WIE: You said earlier that the nature of utopia changes as culture changes. What was it about More’s time and culture that gave rise to such a dramatic change in utopian thinking?

MANUEL: People were beginning to explore the life of the mind and the riches that were around them, not in terms of gold and jewelry but the riches of scholarship, of thought. They were interested in whatever they could find in history, and this went along with opening up the New World, with finding out about other races. They were finding civilizations in both North and South America that they didn’t know existed. Columbus discovers the New World at the end of the fifteenth century, and very shortly after that, Thomas More writes Utopia. So there’s a confluence of a lot of things—the artistic world, the literary world, the geographic world. An enrichment takes place, and that gives birth to a new thinking, a new dreaming. This is the birth of humanism, and of course, the religious world starts getting hacked away.

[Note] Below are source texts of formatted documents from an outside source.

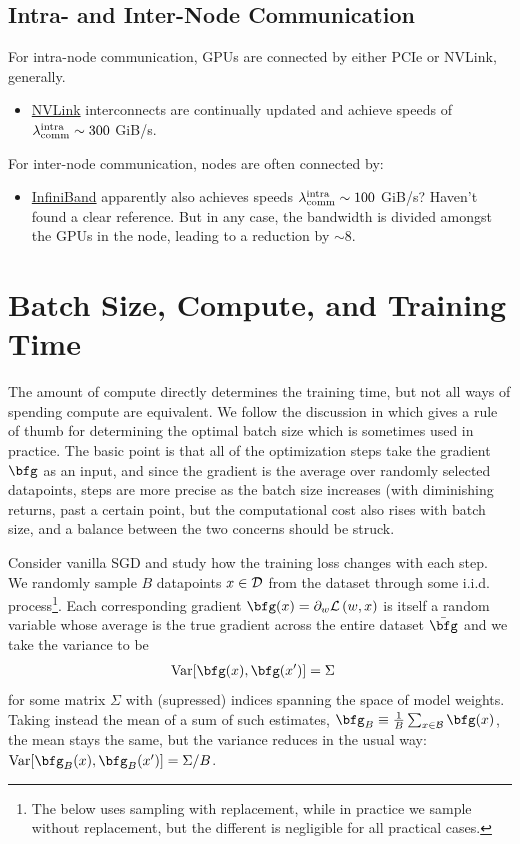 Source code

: \documentclass[11pt]{article}
\begin{document}
\subsection{Intra- and Inter-Node Communication}

For intra-node communication, GPUs are connected by either PCIe or NVLink, generally.
\begin{itemize}
	\item \href{https://blogs.nvidia.com/blog/2023/03/06/what-is-nvidia-nvlink/}{NVLink}
	      interconnects are continually updated and achieve speeds of $ \lambda _{ {\rm comm} } ^{
			      {\rm intra} } \sim 300$ GiB/s.
\end{itemize}


For inter-node communication, nodes are often connected by:
\begin{itemize}
	\item \href{https://en.wikipedia.org/wiki/InfiniBand}{InfiniBand} apparently also achieves speeds $ \lambda _{ {\rm comm} } ^{
			      {\rm intra} } \sim 100$ GiB/s?  Haven't found a clear reference. But in any case, the
	      bandwidth is divided amongst the GPUs in the node, leading to a reduction by $ \sim 8 $.
\end{itemize}

\section{Batch Size, Compute, and Training Time \label{app_batch_size}}

The amount of compute directly determines the training time, but not all ways of spending compute
are equivalent. We follow the discussion in \cite{mccandlish2018empirical} which gives a rule of thumb
for determining the optimal batch size which is sometimes used in practice. The basic point is that
all of the optimization steps take the gradient $ \bfg  $ as an input, and since the gradient is the
average over randomly selected datapoints, steps are more precise as the batch size increases (with
diminishing returns, past a certain point, but the computational cost also rises with batch size,
and a balance between the two concerns should be struck.

Consider vanilla SGD and study how the training loss changes with each step.  We randomly sample $ B
$ datapoints $ x \in \mathcal{D}$ from the dataset through some i.i.d. process\footnote{The below uses
	sampling with replacement, while in practice we sample without replacement, but the different is
	negligible for all practical cases.}. Each corresponding gradient $ \bfg (x) = \partial _{ w} \Lcal
	\left ( w, x \right ) $ is itself a random variable whose average is the true gradient across the
entire dataset $ \bar{\bfg} $ and we take the variance to be
\begin{align}
	{\rm Var}[\bfg (x), \bfg (x')] & =\Sigma
\end{align}
for some matrix $ \Sigma  $ with (supressed) indices spanning the space of model weights. Taking instead the mean
of a sum of such estimates, $ \bfg _{ B }\equiv \frac{ 1 }{ B } \sum _{ x \in \Bcal} \bfg (x) $,
the mean stays the same, but the variance reduces in the usual way: $ {\rm Var}[\bfg _{ B } (x),
			\bfg _{ B }(x')]=\Sigma /B$.
\end{document}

WIE: From what you’re describing, it’s clear why the sixteenth century set the stage for the Age of Reason and the Enlightenment periods that follow—a pivotal time when science, human reason, and discovery overshadowed institutionalized religion. Did the notion of utopia change during this next period, and if so, how?

New Atlantis

MANUEL: The seventeenth-century utopians, such as Sir Francis Bacon, were imbued with a different spirit. Virtually all of them were men of action who believed that their plans could and would be crowned with success within a foreseeable, not a distant, future. The New Atlantis, which Francis Bacon wrote in 1626, is hardly a popular utopia of social regeneration, as was Thomas More’s. Its purpose lies elsewhere. In The New Atlantis, Bacon introduced science into human thinking, and he had a very clear and interesting conception of how science should be employed. Of course, you had scientists before Bacon—Copernicus, for example. But Francis Bacon is the father of scientific thinking. He was setting things forth, using his imagination and then checking on that imagination, measuring, changing, and testing. Bacon wasn’t just dreaming; he was working things out scientifically. He was developing a practical way to arrive at conclusions, so he used The New Atlantis to help introduce the scientific method into society, to alter the thinking of the time. And he was obviously an imaginative, brilliant man.


Creating a new society

WIE: Were the imaginary utopian worlds of Thomas More and Francis Bacon actually enacted by people? And were they even intended to be?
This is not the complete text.